The Report emphasizes efforts by commercial entities to integrate privacy protections into regular business operations
at every stage. Specifically, the FTC seeks to reduce the overall amount of data aggregated by firms and the storage
time for that data, while maintaining or strengthening existing data security and accuracy programs. Examples from the
Report of ways in which firms may incorporate so-called “privacy by design” include: providing reasonable data
safeguards and security, adopting need-based limits on data collection, retaining data only for as long as necessary for
the purpose for which the data was collected (while properly disposing of it at the end of its use), and implementing
protocols for maintaining data accuracy similar to those required under the Fair Credit Reporting Act.
The Report stresses that companies should adopt appropriate internal mechanisms to advance these privacy
protections, including assigning personnel to monitor privacy issues, providing privacy training to employees, and
conducting periodic privacy-impact reviews of products and services.
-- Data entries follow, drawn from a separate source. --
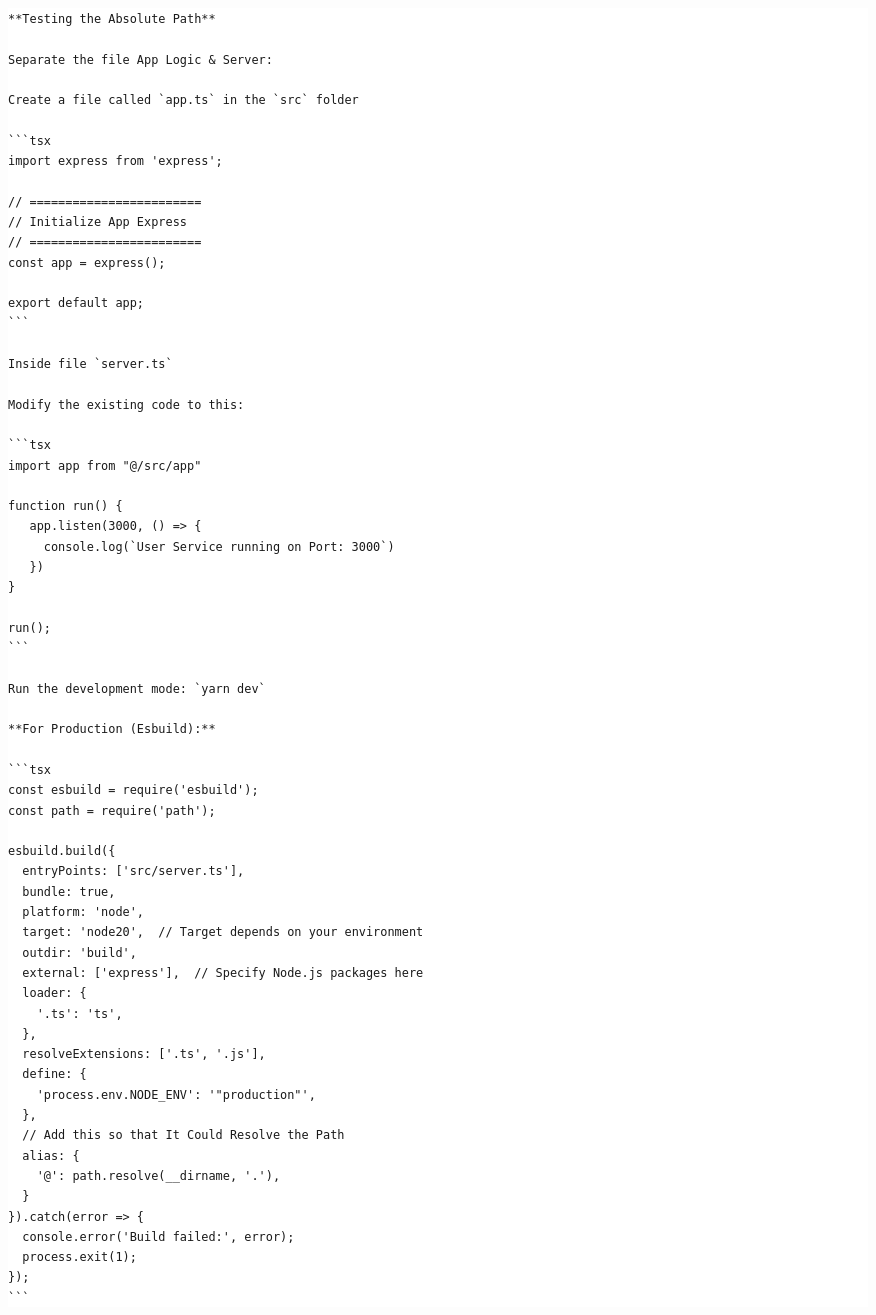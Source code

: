     **Testing the Absolute Path** 
    
    Separate the file App Logic & Server:
    
    Create a file called `app.ts` in the `src` folder
    
    ```tsx
    import express from 'express';
    
    // ========================
    // Initialize App Express
    // ========================
    const app = express();
    
    export default app;
    ```
    
    Inside file `server.ts`
    
    Modify the existing code to this:
    
    ```tsx
    import app from "@/src/app"
    
    function run() {
       app.listen(3000, () => {
         console.log(`User Service running on Port: 3000`)
       })
    }
    
    run();
    ```
    
    Run the development mode: `yarn dev`
    
    **For Production (Esbuild):**
    
    ```tsx
    const esbuild = require('esbuild');
    const path = require('path');
    
    esbuild.build({
      entryPoints: ['src/server.ts'],
      bundle: true,
      platform: 'node',
      target: 'node20',  // Target depends on your environment
      outdir: 'build',
      external: ['express'],  // Specify Node.js packages here
      loader: {
        '.ts': 'ts',
      },
      resolveExtensions: ['.ts', '.js'],
      define: {
        'process.env.NODE_ENV': '"production"',
      },
      // Add this so that It Could Resolve the Path
      alias: {
        '@': path.resolve(__dirname, '.'),
      }
    }).catch(error => {
      console.error('Build failed:', error);
      process.exit(1);
    });
    ```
The Report suggests development of
comprehensive business privacy programs designating privacy training personnel and providing mechanisms for
internal accountability. These recommended programs would also, when appropriate, direct the companies to engage
in privacy risk assessments, to conduct periodic internal policy reviews, and to develop risk-mitigation strategies. The
Report stresses that the extent of a particular entity’s privacy program should depend on the degree to which that entity
interfaces with consumer information.
Simplified Choice: “Commonly Accepted Practices”
The FTC advocates that businesses be able to engage in certain “commonly accepted practices” without needing to
obtain consumer consent, while still providing clear and prominently disclosed privacy policies and choices for other
business practices. The Report identifies the following commonly accepted practices: product and service fulfillment,
internal operations, fraud or loss prevention, legal compliance, and first-party marketing with pre-existing customers.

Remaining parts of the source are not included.